Anwesende: 2. Strafsenat mit drei Richter*innen, Generalstaatsanwalt, 2 Verteidiger, der Angeklagte Hıdır Yildirim, Dolmetscher, Gerichtsprotokollantin, ca. 6 Justizbeamt*innen, ca. 10 solidarische Prozessbeobachter*innen, 2 Pressevertreter*innen, Hıdır

[Prozessbeobachter*innen werden durchsucht, müssen alles abgeben und dürfen keine Schreibmaterialien in den Saal nehmen]

[Es fällt auf, dass es sich bei den Richter*innen um die selben handelt, die bereits die Verfahren gegen Ali Hıdır Doğan und Cem Aydin geführt haben. Diese Richter*innen bilden den zweiten Strafsenat]

Zu Beginn der Verhandlung erklärt sich die Verteidigung nicht einverstanden mit der Sitzordnung und stellt Antrag, die Sitzordnung so zu ändern, dass Hıdır Yildirim und der Dolmetscher nicht mehr hinter der Verteidigung in einem Glaskasten sitzen sondern im Saal. Es bestehe keine schriftliche Verfügung dafür, dass er hinter einem Glaskasten sitzen muss.

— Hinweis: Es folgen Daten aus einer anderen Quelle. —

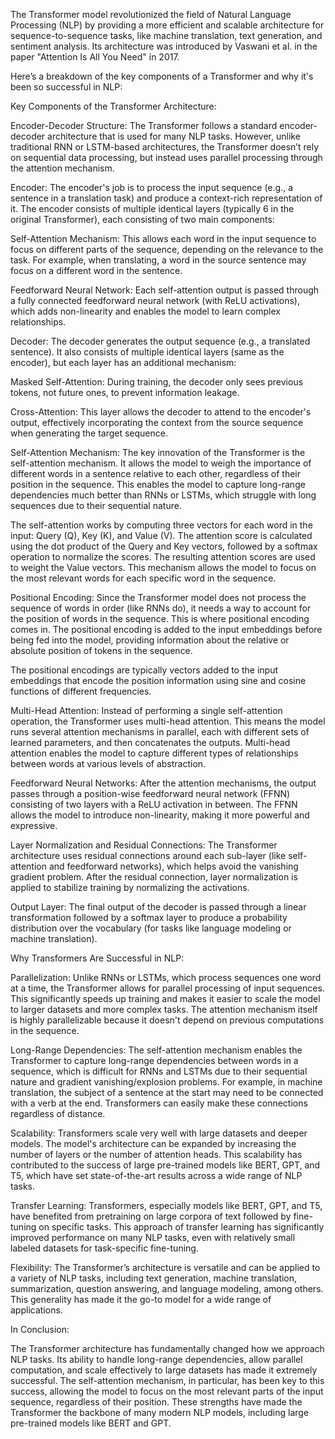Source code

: The Transformer model revolutionized the field of Natural Language Processing (NLP) by providing a more efficient and scalable architecture for sequence-to-sequence tasks, like machine translation, text generation, and sentiment analysis. Its architecture was introduced by Vaswani et al. in the paper "Attention Is All You Need" in 2017.

Here’s a breakdown of the key components of a Transformer and why it's been so successful in NLP:

Key Components of the Transformer Architecture:

Encoder-Decoder Structure:
The Transformer follows a standard encoder-decoder architecture that is used for many NLP tasks. However, unlike traditional RNN or LSTM-based architectures, the Transformer doesn’t rely on sequential data processing, but instead uses parallel processing through the attention mechanism.

Encoder: The encoder's job is to process the input sequence (e.g., a sentence in a translation task) and produce a context-rich representation of it. The encoder consists of multiple identical layers (typically 6 in the original Transformer), each consisting of two main components:

Self-Attention Mechanism: This allows each word in the input sequence to focus on different parts of the sequence, depending on the relevance to the task. For example, when translating, a word in the source sentence may focus on a different word in the sentence.

Feedforward Neural Network: Each self-attention output is passed through a fully connected feedforward neural network (with ReLU activations), which adds non-linearity and enables the model to learn complex relationships.

Decoder: The decoder generates the output sequence (e.g., a translated sentence). It also consists of multiple identical layers (same as the encoder), but each layer has an additional mechanism:

Masked Self-Attention: During training, the decoder only sees previous tokens, not future ones, to prevent information leakage.

Cross-Attention: This layer allows the decoder to attend to the encoder's output, effectively incorporating the context from the source sequence when generating the target sequence.

Self-Attention Mechanism:
The key innovation of the Transformer is the self-attention mechanism. It allows the model to weigh the importance of different words in a sentence relative to each other, regardless of their position in the sequence. This enables the model to capture long-range dependencies much better than RNNs or LSTMs, which struggle with long sequences due to their sequential nature.

The self-attention works by computing three vectors for each word in the input: Query (Q), Key (K), and Value (V). The attention score is calculated using the dot product of the Query and Key vectors, followed by a softmax operation to normalize the scores. The resulting attention scores are used to weight the Value vectors. This mechanism allows the model to focus on the most relevant words for each specific word in the sequence.

Positional Encoding:
Since the Transformer model does not process the sequence of words in order (like RNNs do), it needs a way to account for the position of words in the sequence. This is where positional encoding comes in. The positional encoding is added to the input embeddings before being fed into the model, providing information about the relative or absolute position of tokens in the sequence.

The positional encodings are typically vectors added to the input embeddings that encode the position information using sine and cosine functions of different frequencies.

Multi-Head Attention:
Instead of performing a single self-attention operation, the Transformer uses multi-head attention. This means the model runs several attention mechanisms in parallel, each with different sets of learned parameters, and then concatenates the outputs. Multi-head attention enables the model to capture different types of relationships between words at various levels of abstraction.

Feedforward Neural Networks:
After the attention mechanisms, the output passes through a position-wise feedforward neural network (FFNN) consisting of two layers with a ReLU activation in between. The FFNN allows the model to introduce non-linearity, making it more powerful and expressive.

Layer Normalization and Residual Connections:
The Transformer architecture uses residual connections around each sub-layer (like self-attention and feedforward networks), which helps avoid the vanishing gradient problem. After the residual connection, layer normalization is applied to stabilize training by normalizing the activations.

Output Layer:
The final output of the decoder is passed through a linear transformation followed by a softmax layer to produce a probability distribution over the vocabulary (for tasks like language modeling or machine translation).

Why Transformers Are Successful in NLP:

Parallelization:
Unlike RNNs or LSTMs, which process sequences one word at a time, the Transformer allows for parallel processing of input sequences. This significantly speeds up training and makes it easier to scale the model to larger datasets and more complex tasks. The attention mechanism itself is highly parallelizable because it doesn't depend on previous computations in the sequence.

Long-Range Dependencies:
The self-attention mechanism enables the Transformer to capture long-range dependencies between words in a sequence, which is difficult for RNNs and LSTMs due to their sequential nature and gradient vanishing/explosion problems. For example, in machine translation, the subject of a sentence at the start may need to be connected with a verb at the end. Transformers can easily make these connections regardless of distance.

Scalability:
Transformers scale very well with large datasets and deeper models. The model's architecture can be expanded by increasing the number of layers or the number of attention heads. This scalability has contributed to the success of large pre-trained models like BERT, GPT, and T5, which have set state-of-the-art results across a wide range of NLP tasks.

Transfer Learning:
Transformers, especially models like BERT, GPT, and T5, have benefited from pretraining on large corpora of text followed by fine-tuning on specific tasks. This approach of transfer learning has significantly improved performance on many NLP tasks, even with relatively small labeled datasets for task-specific fine-tuning.

Flexibility:
The Transformer’s architecture is versatile and can be applied to a variety of NLP tasks, including text generation, machine translation, summarization, question answering, and language modeling, among others. This generality has made it the go-to model for a wide range of applications.

In Conclusion:

The Transformer architecture has fundamentally changed how we approach NLP tasks. Its ability to handle long-range dependencies, allow parallel computation, and scale effectively to large datasets has made it extremely successful. The self-attention mechanism, in particular, has been key to this success, allowing the model to focus on the most relevant parts of the input sequence, regardless of their position. These strengths have made the Transformer the backbone of many modern NLP models, including large pre-trained models like BERT and GPT.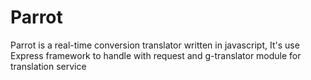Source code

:# Parrot
Parrot is a real-time conversion translator written in javascript, It's use Express framework to handle with request and g-translator module for translation service
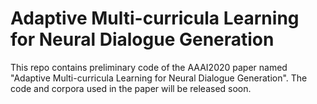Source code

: # Adaptive Multi-curricula Learning for Neural Dialogue Generation

This repo contains preliminary code of the AAAI2020 paper named "Adaptive Multi-curricula Learning for Neural Dialogue Generation".
The code and corpora used in the paper will be released soon.
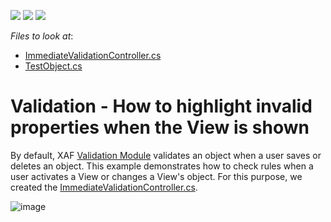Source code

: <!-- default badges list -->
![](https://img.shields.io/endpoint?url=https://codecentral.devexpress.com/api/v1/VersionRange/128595191/22.2.4%2B)
[![](https://img.shields.io/badge/Open_in_DevExpress_Support_Center-FF7200?style=flat-square&logo=DevExpress&logoColor=white)](https://supportcenter.devexpress.com/ticket/details/E1524)
[![](https://img.shields.io/badge/📖_How_to_use_DevExpress_Examples-e9f6fc?style=flat-square)](https://docs.devexpress.com/GeneralInformation/403183)
<!-- default badges end -->
<!-- default file list -->
*Files to look at*:

* [ImmediateValidationController.cs](./CS/EFCore/ValidateHighlightEF/ValidateHighlightEF.Module/Controllers/ImmediateValidationController.cs)
* [TestObject.cs](./CS/EFCore/ValidateHighlightEF/ValidateHighlightEF.Module/BusinessObjects/TestObject.cs )
<!-- default file list end -->
# Validation - How to highlight invalid properties when the View is shown


By default, XAF [Validation Module](https://docs.devexpress.com/eXpressAppFramework/113684/validation-module) validates an object when a user saves or deletes an object. This example demonstrates how to check rules when a user activates a View or changes a View's object. For this purpose, we created the [ImmediateValidationController.cs](./CS/EFCore/ValidateHighlightEF/ValidateHighlightEF.Module/Controllers/ImmediateValidationController.cs). 





![image](https://user-images.githubusercontent.com/14300209/231460334-e1460828-0d91-4d0f-9fbc-1175b3c22404.png)


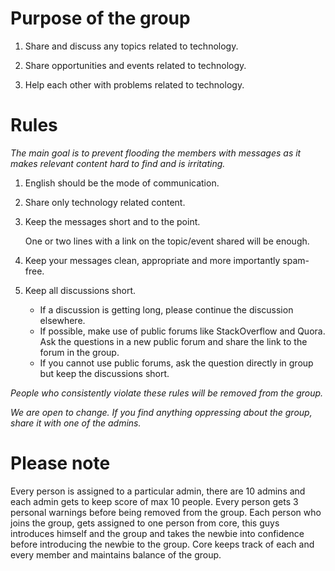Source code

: # Purpose of the group

1. Share and discuss any topics related to technology.

2. Share opportunities and events related to technology. 

3. Help each other with problems related to technology.

# Rules

_The main goal is to prevent flooding the members with messages as it makes relevant content hard to find and is irritating._

1. English should be the mode of communication.

2. Share only technology related content.

3. Keep the messages short and to the point.

	One or two lines with a link on the topic/event shared will be enough.

4. Keep your messages clean, appropriate and more importantly spam-free.

5. Keep all discussions short.
	* If a discussion is getting long, please continue the discussion elsewhere.
	* If possible, make use of public forums like StackOverflow and Quora. Ask the questions in a new public forum and share the link to the forum in the group.
	* If you cannot use public forums, ask the question directly in group but keep the discussions short.

_People who consistently violate these rules will be removed from the group._

_We are open to change. If you find anything oppressing about the group, share it with one of the admins._

# Please note

Every person is assigned to a particular admin, there are 10 admins and each admin gets to keep score of max 10 people.
Every person gets 3 personal warnings before being removed from the group.
Each person who joins the group, gets assigned to one person from core, this guys introduces himself and the group and takes the newbie into confidence before introducing the newbie to the group.
Core keeps track of each and every member and maintains balance of the group.
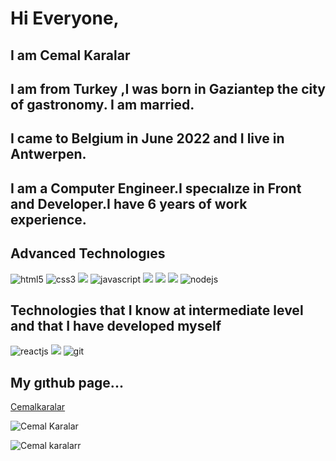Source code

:   # Hi Everyone,
  ## I am Cemal Karalar 
  ## I am from Turkey ,I was born in Gaziantep the city of gastronomy. I am married.
  ## I came to Belgium in June 2022 and I live in Antwerpen.
  ## I am a Computer Engineer.I specıalıze in Front and Developer.I have 6 years of work experience.
  ## Advanced Technologıes
  
  ![html5](https://img.shields.io/badge/html5%20-%23E34F26.svg?&style=for-the-badge&logo=html5&logoColor=white)
![css3](https://img.shields.io/badge/css3%20-%231572B6.svg?&style=for-the-badge&logo=css3&logoColor=white)
<img src="https://img.shields.io/badge/SASS%20-hotpink.svg?&style=for-the-badge&logo=SASS&logoColor=white"/>
![javascript](https://img.shields.io/badge/javascript%20-%23323330.svg?&style=for-the-badge&logo=javascript&logoColor=green)
<img src="https://img.shields.io/badge/vuejs%20-%2335495e.svg?&style=for-the-badge&logo=vue.js&logoColor=%234FC08D"/>
<img src="https://img.shields.io/badge/jquery%20-%230769AD.svg?&style=for-the-badge&logo=jquery&logoColor=white"/>
<img src="https://img.shields.io/badge/bootstrap%20-%23563D7C.svg?&style=for-the-badge&logo=bootstrap&logoColor=white"/>
![nodejs](https://img.shields.io/badge/node.js%20-%2343853D.svg?&style=for-the-badge&logo=node.js&logoColor=white)
 
 ## Technologies that I know at intermediate level and that I have developed myself

![reactjs](https://img.shields.io/badge/react%20-%2320232a.svg?&style=for-the-badge&logo=react&logoColor=%2361DAFB)
<img src="https://img.shields.io/badge/typescript%20-%23007ACC.svg?&style=for-the-badge&logo=typescript&logoColor=white"/>
![git](https://img.shields.io/badge/Git%20-%2320232a.svg?&style=for-the-badge&logo=git&logoColor=red)
  
  ## My gıthub page...
  
  [Cemalkaralar](https://github.com/Cemalkaralar)
  
  
  
  ![Cemal Karalar](https://user-images.githubusercontent.com/41898040/229640925-db34b9f6-fd56-4e0f-a46d-1212a71b7676.jpeg)

![Cemal karalarr](https://user-images.githubusercontent.com/41898040/229641059-90c628da-ff59-4afc-8a06-976617ad50a8.jpeg)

Der vorsitzende Richter erklärt dazu, dass eine mündliche Anordnung ausreiche. Bisher gebe es die Anordnung, die Sitzordnung für den heutigen Tag so beizubehalten. Die Gründe für den Glaskasten seien die Fluchtgefahr und dass es sich um ein Staatsschutzverfahren handele. Einer der Verteidiger erläutert, dass es eine große Einschränkung der Verteidigung darstelle, Fluchtgefahr mit so vielen Polizeibeamten im Saal unmöglich und es ansonsten unnötig sei, es heute so zu machen und die nächsten Male anders. Der Generalstaatsanwalt gibt seine Einschätzung dazu ab, er schätze die Gefahrenlage ähnlich ein und spricht sich somit für die Beibehaltung des Glaskastens aus.

Die Verhandlung folgt eine kurze Unterbrechung. Das Gericht beschließt, die Sitzordnung für den heutigen Tag so beizubehalten.

Danach verließt der Generalstaatsanwalt die Anklageschrift.

[Das Mitschreiben der Anklageschrift war nicht möglich, deshalb wird hier teilweise aus dem Prozessbeobachtungsaufrufs, der Rest wird aus der Erinnerung widergegeben]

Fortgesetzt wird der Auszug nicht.